Monday, October 17, 2005
FOR 10 YEARS, CALFED, a consortium of agricultural, urban, environmental and recreational water interests, has been planning and working to improve Delta water quality and assure reliable supplies to users. But a state appeals court has tossed the 10 years of planning and work into doubt, adding an unwanted burden to a process that already was in trouble.
A unanimous three-judge panel ruled that CalFed officials should have considered cutting Southern California off from using more Delta water.
That has been the dream of some environmentalists and Northern Californians who view the southern part of the state as an unfriendly foreign country.
But CalFed did not indulge in such fantasies. It understood that it is absolutely unfeasible to consider reducing water supplies to the fastest-growing part of the state. The economic havoc it would cause would be immense.
Yet now, if this ruling stands, CalFed is going to have to at least consider cutting back on the flow of Delta water to Southern California. That does not mean CalFed will have to ultimately conclude that it is a good idea.
However, the appeals court decision, if it is upheld by the California Supreme Court, means that CalFed will have to go back to the drawing board and do additional costly studies and likely come up with a plan similar to what it has now.
The decision comes at a particularly inopportune time, when CalFed is under considerable criticism for spending $3 billion, which seemingly has done nothing to improve the Delta ecology.

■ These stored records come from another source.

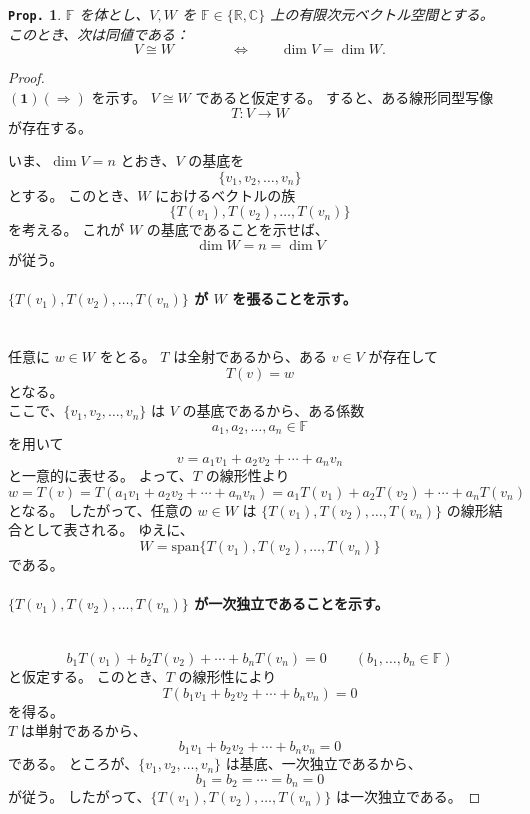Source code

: \documentclass[dvipdfmx,a4paper]{jsarticle}
\theoremstyle{mystyle}
\newtheorem{prop}[dfn]{\texttt{Prop.}}
\begin{document}
\appendix
\section*{}
\begin{prop}\label{proof:dim}
$\mathbb{F}$ を体とし、$V,W$ を $\mathbb{F}\in \{\mathbb{R}, \mathbb{C}\}$ 上の有限次元ベクトル空間とする。
このとき、次は同値である：
\[
V \cong W \qquad 
\qquad \Longleftrightarrow \qquad
\dim V = \dim W.
\]
\end{prop}

\begin{proof}
\ \\
$\mathbf{(1)}$\quad $(\Rightarrow)$ を示す。
$V \cong W$ であると仮定する。
すると、ある線形同型写像
\[
T:V\to W
\]
が存在する。

\medskip
\noindent
いま、$\dim V=n$ とおき、$V$ の基底を
\[
\{v_1,v_2,\dots,v_n\}
\]
とする。
このとき、$W$ におけるベクトルの族
\[
\{T(v_1),T(v_2),\dots,T(v_n)\}
\]
を考える。
これが $W$ の基底であることを示せば、
\[
\dim W=n=\dim V
\]
が従う。

\paragraph{$\{T(v_1),T(v_2),\dots,T(v_n)\}$ \textbf{が} $W$ \textbf{を張ることを示す。}} \ \\
任意に $w\in W$ をとる。
$T$ は全射であるから、ある $v\in V$ が存在して
\[
T(v)=w
\]
となる。\\
\noindent
ここで、$\{v_1,v_2,\dots,v_n\}$ は $V$ の基底であるから、ある係数
\[
a_1,a_2,\dots,a_n\in\mathbb{F}
\]
を用いて
\[
v=a_1v_1+a_2v_2+\cdots+a_nv_n
\]
と一意的に表せる。
よって、$T$ の線形性より
\[
w=T(v)
=T(a_1v_1+a_2v_2+\cdots+a_nv_n)
=a_1T(v_1)+a_2T(v_2)+\cdots+a_nT(v_n)
\]
となる。
したがって、任意の $w\in W$ は $\{T(v_1),T(v_2),\dots,T(v_n)\}$ の線形結合として表される。
ゆえに、
\[
W=\mathrm{span}\{T(v_1),T(v_2),\dots,T(v_n)\}
\]
である。

\paragraph{$\{T(v_1),T(v_2),\dots,T(v_n)\}$ \textbf{が一次独立であることを示す。}} \ \\
\[
b_1T(v_1)+b_2T(v_2)+\cdots+b_nT(v_n)=0
\qquad (b_1,\dots,b_n\in\mathbb{F})
\]
と仮定する。
このとき、$T$ の線形性により
\[
T(b_1v_1+b_2v_2+\cdots+b_nv_n)=0
\]
を得る。\\
\noindent
$T$ は単射であるから、
\[
b_1v_1+b_2v_2+\cdots+b_nv_n=0
\]
である。
ところが、$\{v_1,v_2,\dots,v_n\}$ は基底、一次独立であるから、
\[
b_1=b_2=\cdots=b_n=0
\]
が従う。
したがって、$\{T(v_1),T(v_2),\dots,T(v_n)\}$ は一次独立である。


\end{proof}
\end{document}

In fact, just the opposite appears to have occurred with the massive reduction in numbers of some species of fish and other marine life.

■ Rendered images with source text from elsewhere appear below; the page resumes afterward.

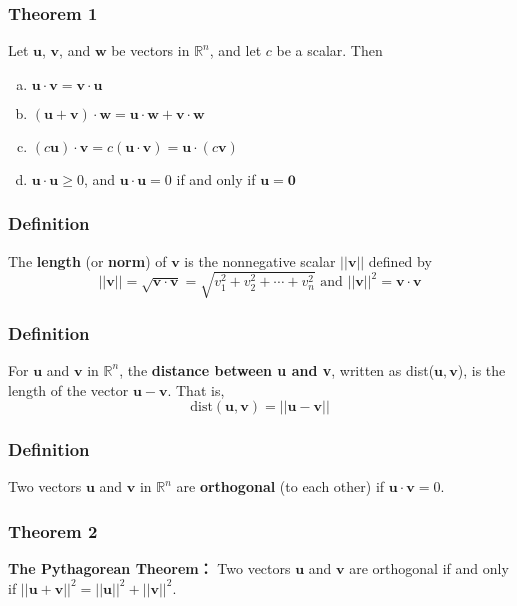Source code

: \documentclass[letterpaper,11pt]{article}
\begin{document}
			\subsubsection{Theorem 1}
				Let $\mathbf{u}$, $\mathbf{v}$, and $\mathbf{w}$ be vectors in $\mathbb{R}^n$, and let $c$ be a scalar. Then
				\begin{enumerate}[a.]
					\item $\mathbf{u\cdot v}=\mathbf{v\cdot u}$
					\item $(\mathbf{u+v})\cdot\mathbf{w}=\mathbf{u}\cdot\mathbf{w}+\mathbf{v}\cdot\mathbf{w}$
					\item $(c\mathbf{u})\cdot\mathbf{v}=c(\mathbf{u}\cdot\mathbf{v})=\mathbf{u}\cdot(c\mathbf{v})$
					\item $\mathbf{u}\cdot\mathbf{u}\geq 0$, and $\mathbf{u}\cdot\mathbf{u}=0$ if and only if $\mathbf{u}=\mathbf{0}$
				\end{enumerate}
			\subsubsection{Definition}
				The \textbf{length} (or \textbf{norm}) of $\mathbf{v}$ is the nonnegative scalar $||\mathbf{v}||$ defined by
				\begin{equation}
					||\mathbf{v}||=\sqrt{\mathbf{v\cdot v}}=\sqrt{v^2_1+v^2_2+\cdots+v^2_n}\textrm{ and }||\mathbf{v}||^2=\mathbf{v\cdot v}
				\end{equation}
			\subsubsection{Definition}
				For $\mathbf{u}$ and $\mathbf{v}$ in $\mathbb{R}^n$, the \textbf{distance between u and v}, written as dist($\mathbf{u,v}$), is the length of the vector $\mathbf{u}-\mathbf{v}$. That is,
				\begin{equation}
					\mathrm{dist}(\mathbf{u,v})=||\mathbf{u}-\mathbf{v}||
				\end{equation}
			\subsubsection{Definition}
				Two vectors $\mathbf{u}$ and $\mathbf{v}$ in $\mathbb{R}^n$ are \textbf{orthogonal} (to each other) if $\mathbf{u\cdot v}=0$.
			\subsubsection{Theorem 2}
				\textbf{The Pythagorean Theorem：} Two vectors $\mathbf{u}$ and $\mathbf{v}$ are orthogonal if and only if $||\mathbf{u}+\mathbf{v}||^2=||\mathbf{u}||^2+||\mathbf{v}||^2$.
\end{document}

One wonders just how accommodating federal or state governments, which fund CalFed, will be in approving more money for more studies, only to end up where CalFed is now.
We believe the appeals court is unrealistic. It said that "population growth is not an immutable fact of life." Perhaps not, but it is pretty darn close. Anyone who believes that Southern California is not going to grow rapidly over the next decade, if not indefinitely, is living in a fantasy land.
Still , CalFed may well have to develop a new record of decision, which the court threw out.
Environmentalists believe the impact of the court ruling is potentially monumental. That would be true if in fact water supplies from Northern California to Southern California were actually cut.
But no one should expect such a result, especially with reduced supplies of Colorado River water to Southern California.
Perhaps the best course of action for CalFed is to either quickly develop a new plan that considers reducing water supplies to the south or devising a new environmental justification for the current plan. The alternative is to rebuild CalFed.
In any case, CalFed has another heavy burden that can only further delay action on safeguarding Delta water and assuring adequate supplies to users.